Christmas baking – Fruitcake

Some of my favourite childhood memories are of my mom baking. There are many of her recipes that I make every Christmas season. Her shortbread – proper chewy shortbread. Her butter tarts. Her sugar cookies.

But one thing mom never made was fruitcake. About 10 years ago my grandmother gave me a recipe for a Christmas pudding that her mother made on the farm when she was a child. It was an old-world recipe adapted for the limitations imposed by winter on an isolated Alberta farm. I’ve made it, but didn’t love it.

That left me looking for a better alternative.
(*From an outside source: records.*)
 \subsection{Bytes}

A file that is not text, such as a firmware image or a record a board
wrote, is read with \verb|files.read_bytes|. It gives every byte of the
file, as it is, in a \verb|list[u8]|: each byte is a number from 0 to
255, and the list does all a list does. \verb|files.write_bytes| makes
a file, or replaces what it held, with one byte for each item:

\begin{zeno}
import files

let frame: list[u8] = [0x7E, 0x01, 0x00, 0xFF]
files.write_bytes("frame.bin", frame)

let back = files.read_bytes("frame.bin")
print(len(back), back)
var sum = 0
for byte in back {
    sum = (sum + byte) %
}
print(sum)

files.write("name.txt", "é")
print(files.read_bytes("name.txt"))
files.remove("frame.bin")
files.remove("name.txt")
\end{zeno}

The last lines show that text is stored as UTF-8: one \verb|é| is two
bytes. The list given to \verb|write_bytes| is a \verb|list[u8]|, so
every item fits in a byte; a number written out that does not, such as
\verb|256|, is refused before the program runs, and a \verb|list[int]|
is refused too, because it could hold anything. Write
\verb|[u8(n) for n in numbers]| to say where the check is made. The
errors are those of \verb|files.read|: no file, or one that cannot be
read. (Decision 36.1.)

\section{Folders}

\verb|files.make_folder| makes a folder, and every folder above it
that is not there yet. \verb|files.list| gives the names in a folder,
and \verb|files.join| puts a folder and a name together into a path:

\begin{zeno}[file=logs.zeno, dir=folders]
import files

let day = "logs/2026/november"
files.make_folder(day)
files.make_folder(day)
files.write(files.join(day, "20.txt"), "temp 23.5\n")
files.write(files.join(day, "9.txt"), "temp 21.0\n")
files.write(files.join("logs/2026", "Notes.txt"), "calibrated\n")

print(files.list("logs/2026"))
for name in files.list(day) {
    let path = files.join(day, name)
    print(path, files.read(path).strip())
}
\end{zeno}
I spent a few years searching for a fruitcake recipe I really loved. I finally found one a couple years ago, which of course I tinkered with until I got it just so.

xmas-cake

Favourite Christmas Fruitcake

Ingredients:

  • 1 lb dried fruits
  • Maraschino cherries
  • Rum or brandy
  • Cinnamon, ginger, cardamon, cloves nutmeg, salt
  • Lemon zest
  • 1 1/2 C butter
  • 1 C brown sugar, 3/4 C white sugar
  • 3 1/4 C flour
  • 6 eggs
  • 3/4 C finely chopped almonds
  • 1 tsp vanilla

Instructions:

Soak the dried fruits in dark rum or brandy over night. I use a mix of figs, candied peel, raisins, currents, candied ginger, dried bing cherries and mixed candied fruits (which if the label is to be believed included rutabaga). Soak the maraschino cherries as well, but separately from the other fruit.

The next day you make the cake.

Cream 1 1/2 C of room temperature butter with the sugar. Beat in the eggs one by one, then add the vanilla and 2 tb of brandy or dark rum, and 1 tsp of lemon zest.

In a separate large bowl mix:

  • 1 tsp cinnamon
  • 1/4 tsp each, ginger, cardamon, cloves
  • 1/8 tsp each, nutmeg, salt

To this spice mix add the flour and almonds. Stir this into the butter, sugar and eggs.

Fold in your dried fruits.

Line your cake pans with parchment paper and spoon the mixture in.

Sometimes I line the bottom of the cake pan with the cherries, sometimes I arrange them on the top of the cakes. Either way works.

Bake at 350 F until you can stick a knife in the centre and it comes out clean. I also place a dish of water in the oven to create steam to keep the cakes from drying too much.

This cake is good immediately, but it is extra special good if you make it a few weeks in advance and pour some rum or brandy over it every second day.

I am told these can be soaked with brandy one last time then lit on fire, but I have never tried it myself.